▶ WHAT IS REQUIRED: For this exercise, copy out each line of the material below that includes "March".

● ● ● ●

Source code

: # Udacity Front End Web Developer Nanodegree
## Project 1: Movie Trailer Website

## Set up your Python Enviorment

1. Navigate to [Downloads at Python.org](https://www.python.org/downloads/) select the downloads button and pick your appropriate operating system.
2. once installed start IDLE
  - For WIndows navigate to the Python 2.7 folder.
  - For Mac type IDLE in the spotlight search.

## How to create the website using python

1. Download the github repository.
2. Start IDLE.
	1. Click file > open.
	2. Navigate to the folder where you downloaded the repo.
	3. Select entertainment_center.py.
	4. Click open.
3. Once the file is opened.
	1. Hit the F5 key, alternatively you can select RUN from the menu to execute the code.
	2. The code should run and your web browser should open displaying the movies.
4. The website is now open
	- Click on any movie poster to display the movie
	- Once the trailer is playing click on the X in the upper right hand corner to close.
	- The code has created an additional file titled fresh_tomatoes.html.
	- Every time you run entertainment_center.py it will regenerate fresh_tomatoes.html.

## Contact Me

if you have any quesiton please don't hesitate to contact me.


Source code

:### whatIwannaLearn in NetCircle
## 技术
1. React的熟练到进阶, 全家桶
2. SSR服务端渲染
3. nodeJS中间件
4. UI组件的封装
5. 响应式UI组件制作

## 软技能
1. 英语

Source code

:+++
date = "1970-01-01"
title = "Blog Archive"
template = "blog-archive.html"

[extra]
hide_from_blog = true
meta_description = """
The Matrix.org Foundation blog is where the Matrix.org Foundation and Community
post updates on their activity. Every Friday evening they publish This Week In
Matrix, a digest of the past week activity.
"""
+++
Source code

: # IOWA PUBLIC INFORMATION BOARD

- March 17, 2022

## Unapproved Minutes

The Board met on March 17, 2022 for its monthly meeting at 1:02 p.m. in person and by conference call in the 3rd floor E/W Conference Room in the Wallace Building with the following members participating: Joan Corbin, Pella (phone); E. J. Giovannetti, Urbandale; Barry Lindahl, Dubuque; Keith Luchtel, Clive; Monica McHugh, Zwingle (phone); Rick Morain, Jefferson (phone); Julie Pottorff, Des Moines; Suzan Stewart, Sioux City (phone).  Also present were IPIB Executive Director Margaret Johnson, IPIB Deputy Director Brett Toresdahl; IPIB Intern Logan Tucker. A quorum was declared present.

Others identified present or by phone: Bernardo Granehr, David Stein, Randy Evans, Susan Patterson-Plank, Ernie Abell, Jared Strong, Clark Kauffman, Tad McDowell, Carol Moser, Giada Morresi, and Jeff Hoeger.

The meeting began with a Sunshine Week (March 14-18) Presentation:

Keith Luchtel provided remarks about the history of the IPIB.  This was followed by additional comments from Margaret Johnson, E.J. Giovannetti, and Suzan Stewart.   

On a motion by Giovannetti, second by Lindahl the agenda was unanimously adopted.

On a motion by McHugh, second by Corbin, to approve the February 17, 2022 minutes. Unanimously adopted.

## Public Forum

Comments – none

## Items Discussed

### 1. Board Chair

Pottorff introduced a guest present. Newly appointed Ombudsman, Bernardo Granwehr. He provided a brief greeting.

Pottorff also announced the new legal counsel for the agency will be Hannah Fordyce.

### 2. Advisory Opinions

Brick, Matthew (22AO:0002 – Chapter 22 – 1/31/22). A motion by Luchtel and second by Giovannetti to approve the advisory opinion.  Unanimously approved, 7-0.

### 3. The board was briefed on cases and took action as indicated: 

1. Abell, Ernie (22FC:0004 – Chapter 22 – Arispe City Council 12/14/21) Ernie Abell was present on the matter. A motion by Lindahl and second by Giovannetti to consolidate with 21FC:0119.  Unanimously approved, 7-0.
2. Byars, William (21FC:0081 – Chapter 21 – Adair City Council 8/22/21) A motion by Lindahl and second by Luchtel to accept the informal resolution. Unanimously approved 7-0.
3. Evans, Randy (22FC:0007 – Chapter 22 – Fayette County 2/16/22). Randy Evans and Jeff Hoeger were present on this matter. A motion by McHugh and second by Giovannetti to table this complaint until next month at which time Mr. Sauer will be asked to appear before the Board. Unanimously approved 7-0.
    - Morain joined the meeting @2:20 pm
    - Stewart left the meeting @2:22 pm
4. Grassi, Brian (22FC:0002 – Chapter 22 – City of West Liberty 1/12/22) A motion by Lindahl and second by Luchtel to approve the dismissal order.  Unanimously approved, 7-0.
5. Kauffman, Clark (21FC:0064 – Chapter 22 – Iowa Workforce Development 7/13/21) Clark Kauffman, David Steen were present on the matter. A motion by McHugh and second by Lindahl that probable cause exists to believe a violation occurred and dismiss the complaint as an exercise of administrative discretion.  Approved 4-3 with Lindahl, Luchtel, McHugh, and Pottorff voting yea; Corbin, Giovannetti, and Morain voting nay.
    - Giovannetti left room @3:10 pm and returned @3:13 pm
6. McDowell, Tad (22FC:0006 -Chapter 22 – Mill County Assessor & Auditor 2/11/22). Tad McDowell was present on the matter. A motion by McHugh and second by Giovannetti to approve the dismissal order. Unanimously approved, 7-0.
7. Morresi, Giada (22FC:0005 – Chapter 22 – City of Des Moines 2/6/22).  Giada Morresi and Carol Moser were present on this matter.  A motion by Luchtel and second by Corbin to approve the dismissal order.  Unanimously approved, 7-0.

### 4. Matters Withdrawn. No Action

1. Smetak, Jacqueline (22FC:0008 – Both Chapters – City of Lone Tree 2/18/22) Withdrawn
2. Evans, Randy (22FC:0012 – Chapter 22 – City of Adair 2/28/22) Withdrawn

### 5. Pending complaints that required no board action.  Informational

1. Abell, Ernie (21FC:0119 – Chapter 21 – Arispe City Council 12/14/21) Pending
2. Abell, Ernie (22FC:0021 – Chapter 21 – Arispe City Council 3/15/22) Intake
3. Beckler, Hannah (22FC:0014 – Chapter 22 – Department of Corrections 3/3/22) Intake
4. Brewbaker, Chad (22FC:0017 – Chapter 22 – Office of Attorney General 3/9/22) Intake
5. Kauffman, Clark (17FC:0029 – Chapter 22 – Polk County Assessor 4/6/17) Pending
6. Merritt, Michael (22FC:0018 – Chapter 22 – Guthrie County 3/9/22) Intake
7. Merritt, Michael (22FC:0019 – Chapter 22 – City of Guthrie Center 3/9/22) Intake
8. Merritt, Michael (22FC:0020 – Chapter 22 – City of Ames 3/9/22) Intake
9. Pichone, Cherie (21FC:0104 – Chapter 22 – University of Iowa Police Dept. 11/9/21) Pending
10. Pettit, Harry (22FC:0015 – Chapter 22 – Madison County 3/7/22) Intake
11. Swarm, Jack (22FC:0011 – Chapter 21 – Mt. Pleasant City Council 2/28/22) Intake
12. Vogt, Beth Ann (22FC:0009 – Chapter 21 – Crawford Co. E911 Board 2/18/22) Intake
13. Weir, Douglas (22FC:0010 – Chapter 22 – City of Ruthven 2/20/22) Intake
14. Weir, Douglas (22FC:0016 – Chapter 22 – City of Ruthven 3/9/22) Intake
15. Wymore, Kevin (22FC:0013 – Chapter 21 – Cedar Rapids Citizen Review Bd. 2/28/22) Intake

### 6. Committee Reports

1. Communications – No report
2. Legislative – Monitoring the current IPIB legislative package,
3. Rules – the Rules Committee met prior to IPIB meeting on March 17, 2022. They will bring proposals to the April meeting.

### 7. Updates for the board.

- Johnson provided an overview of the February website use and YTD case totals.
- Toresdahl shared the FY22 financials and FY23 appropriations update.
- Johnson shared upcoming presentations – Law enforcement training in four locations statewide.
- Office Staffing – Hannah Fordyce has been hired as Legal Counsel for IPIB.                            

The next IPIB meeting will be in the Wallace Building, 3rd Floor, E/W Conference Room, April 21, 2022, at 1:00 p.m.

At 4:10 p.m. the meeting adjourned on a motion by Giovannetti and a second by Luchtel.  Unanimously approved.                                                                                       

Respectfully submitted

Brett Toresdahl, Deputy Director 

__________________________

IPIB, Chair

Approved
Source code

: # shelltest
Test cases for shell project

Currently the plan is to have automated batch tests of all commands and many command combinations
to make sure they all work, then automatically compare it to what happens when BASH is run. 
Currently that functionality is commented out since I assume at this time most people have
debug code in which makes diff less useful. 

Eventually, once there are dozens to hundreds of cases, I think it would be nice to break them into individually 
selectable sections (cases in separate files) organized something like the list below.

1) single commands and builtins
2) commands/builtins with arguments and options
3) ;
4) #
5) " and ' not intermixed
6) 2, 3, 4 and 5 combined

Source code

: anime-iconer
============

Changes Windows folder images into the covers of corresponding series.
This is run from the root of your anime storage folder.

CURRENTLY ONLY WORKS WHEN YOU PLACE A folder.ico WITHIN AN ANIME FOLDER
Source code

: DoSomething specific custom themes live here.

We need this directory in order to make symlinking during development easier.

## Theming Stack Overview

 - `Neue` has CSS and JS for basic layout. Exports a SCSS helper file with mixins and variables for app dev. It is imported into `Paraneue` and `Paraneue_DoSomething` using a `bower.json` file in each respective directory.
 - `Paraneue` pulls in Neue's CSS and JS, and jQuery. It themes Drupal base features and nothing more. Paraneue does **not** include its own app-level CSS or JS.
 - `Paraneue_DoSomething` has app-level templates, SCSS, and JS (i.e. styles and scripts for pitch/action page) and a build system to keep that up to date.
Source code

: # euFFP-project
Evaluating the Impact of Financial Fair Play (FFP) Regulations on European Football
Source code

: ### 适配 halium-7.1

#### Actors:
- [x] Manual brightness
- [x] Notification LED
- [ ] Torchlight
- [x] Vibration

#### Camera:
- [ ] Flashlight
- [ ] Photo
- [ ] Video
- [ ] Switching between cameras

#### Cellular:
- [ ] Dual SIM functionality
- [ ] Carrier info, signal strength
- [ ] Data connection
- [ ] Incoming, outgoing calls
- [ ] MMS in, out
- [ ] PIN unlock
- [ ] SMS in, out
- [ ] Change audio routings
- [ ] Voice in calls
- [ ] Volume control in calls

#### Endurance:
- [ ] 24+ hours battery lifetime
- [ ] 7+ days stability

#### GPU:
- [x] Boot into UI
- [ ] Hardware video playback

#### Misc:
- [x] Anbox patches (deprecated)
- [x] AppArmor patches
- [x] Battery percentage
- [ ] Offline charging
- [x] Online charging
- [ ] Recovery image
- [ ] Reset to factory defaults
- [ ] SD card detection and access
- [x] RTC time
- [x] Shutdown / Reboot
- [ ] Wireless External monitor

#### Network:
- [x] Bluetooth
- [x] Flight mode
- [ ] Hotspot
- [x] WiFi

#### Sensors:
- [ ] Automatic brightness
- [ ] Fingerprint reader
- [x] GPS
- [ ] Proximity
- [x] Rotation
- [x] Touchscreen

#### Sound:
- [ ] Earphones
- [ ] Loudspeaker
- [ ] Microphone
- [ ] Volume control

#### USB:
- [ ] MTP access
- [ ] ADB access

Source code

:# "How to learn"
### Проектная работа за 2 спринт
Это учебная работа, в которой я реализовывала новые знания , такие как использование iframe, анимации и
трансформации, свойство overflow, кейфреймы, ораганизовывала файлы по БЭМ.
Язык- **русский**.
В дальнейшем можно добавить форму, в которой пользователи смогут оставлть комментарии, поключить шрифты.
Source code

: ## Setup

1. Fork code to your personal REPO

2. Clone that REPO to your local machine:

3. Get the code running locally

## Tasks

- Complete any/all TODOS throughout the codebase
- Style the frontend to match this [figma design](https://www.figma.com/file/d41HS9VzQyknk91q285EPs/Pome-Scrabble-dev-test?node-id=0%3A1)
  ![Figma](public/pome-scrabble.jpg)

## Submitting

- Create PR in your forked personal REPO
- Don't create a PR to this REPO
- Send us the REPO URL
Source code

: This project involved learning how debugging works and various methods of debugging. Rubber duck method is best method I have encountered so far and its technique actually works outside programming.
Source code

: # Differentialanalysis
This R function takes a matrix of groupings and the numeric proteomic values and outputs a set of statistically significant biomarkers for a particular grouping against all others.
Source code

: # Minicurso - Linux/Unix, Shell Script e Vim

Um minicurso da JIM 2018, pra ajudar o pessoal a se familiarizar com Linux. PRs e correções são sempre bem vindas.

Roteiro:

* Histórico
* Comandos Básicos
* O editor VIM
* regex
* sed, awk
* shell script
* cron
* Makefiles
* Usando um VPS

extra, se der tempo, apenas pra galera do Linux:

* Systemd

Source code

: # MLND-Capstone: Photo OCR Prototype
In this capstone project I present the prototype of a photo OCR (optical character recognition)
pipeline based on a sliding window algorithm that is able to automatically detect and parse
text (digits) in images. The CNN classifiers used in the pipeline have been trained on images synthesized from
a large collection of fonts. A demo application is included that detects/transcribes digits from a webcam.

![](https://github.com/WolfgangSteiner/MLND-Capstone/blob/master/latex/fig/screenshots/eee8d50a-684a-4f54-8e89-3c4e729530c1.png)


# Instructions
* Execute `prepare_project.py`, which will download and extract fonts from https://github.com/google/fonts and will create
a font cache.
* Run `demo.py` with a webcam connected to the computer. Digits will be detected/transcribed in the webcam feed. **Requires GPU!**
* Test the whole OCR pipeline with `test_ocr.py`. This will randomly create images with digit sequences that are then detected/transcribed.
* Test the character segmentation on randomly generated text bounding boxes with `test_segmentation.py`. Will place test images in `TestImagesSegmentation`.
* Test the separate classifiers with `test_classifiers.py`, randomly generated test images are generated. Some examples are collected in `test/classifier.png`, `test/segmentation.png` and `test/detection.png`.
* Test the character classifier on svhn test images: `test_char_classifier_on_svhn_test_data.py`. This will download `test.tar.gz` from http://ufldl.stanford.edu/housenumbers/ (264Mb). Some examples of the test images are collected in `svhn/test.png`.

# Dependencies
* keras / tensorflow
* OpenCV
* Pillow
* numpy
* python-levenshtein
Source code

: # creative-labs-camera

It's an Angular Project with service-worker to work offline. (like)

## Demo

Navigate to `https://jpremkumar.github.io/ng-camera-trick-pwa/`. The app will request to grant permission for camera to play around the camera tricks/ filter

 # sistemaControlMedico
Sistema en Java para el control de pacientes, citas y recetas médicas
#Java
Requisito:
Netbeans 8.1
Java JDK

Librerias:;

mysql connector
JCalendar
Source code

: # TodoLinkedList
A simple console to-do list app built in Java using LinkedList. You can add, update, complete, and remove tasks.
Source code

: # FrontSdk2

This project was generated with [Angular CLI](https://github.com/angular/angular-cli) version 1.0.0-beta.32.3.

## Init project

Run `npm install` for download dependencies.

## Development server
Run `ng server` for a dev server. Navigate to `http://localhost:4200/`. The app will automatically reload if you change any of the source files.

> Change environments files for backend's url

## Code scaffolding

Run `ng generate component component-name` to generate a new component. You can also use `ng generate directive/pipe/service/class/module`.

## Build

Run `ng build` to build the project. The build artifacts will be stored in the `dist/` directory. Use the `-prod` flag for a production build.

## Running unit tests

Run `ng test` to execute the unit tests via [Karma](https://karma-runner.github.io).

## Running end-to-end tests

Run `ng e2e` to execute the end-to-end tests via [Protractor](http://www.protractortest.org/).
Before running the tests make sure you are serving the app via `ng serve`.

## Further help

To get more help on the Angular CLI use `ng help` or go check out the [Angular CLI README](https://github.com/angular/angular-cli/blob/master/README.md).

● ● ● ●

▶ ANSWER FOR THIS EXERCISE:
- March 17, 2022
The Board met on March 17, 2022 for its monthly meeting at 1:02 p.m. in person and by conference call in the 3rd floor E/W Conference Room in the Wallace Building with the following members participating: Joan Corbin, Pella (phone); E. J. Giovannetti, Urbandale; Barry Lindahl, Dubuque; Keith Luchtel, Clive; Monica McHugh, Zwingle (phone); Rick Morain, Jefferson (phone); Julie Pottorff, Des Moines; Suzan Stewart, Sioux City (phone).  Also present were IPIB Executive Director Margaret Johnson, IPIB Deputy Director Brett Toresdahl; IPIB Intern Logan Tucker. A quorum was declared present.
The meeting began with a Sunshine Week (March 14-18) Presentation:
3. Rules – the Rules Committee met prior to IPIB meeting on March 17, 2022. They will bring proposals to the April meeting.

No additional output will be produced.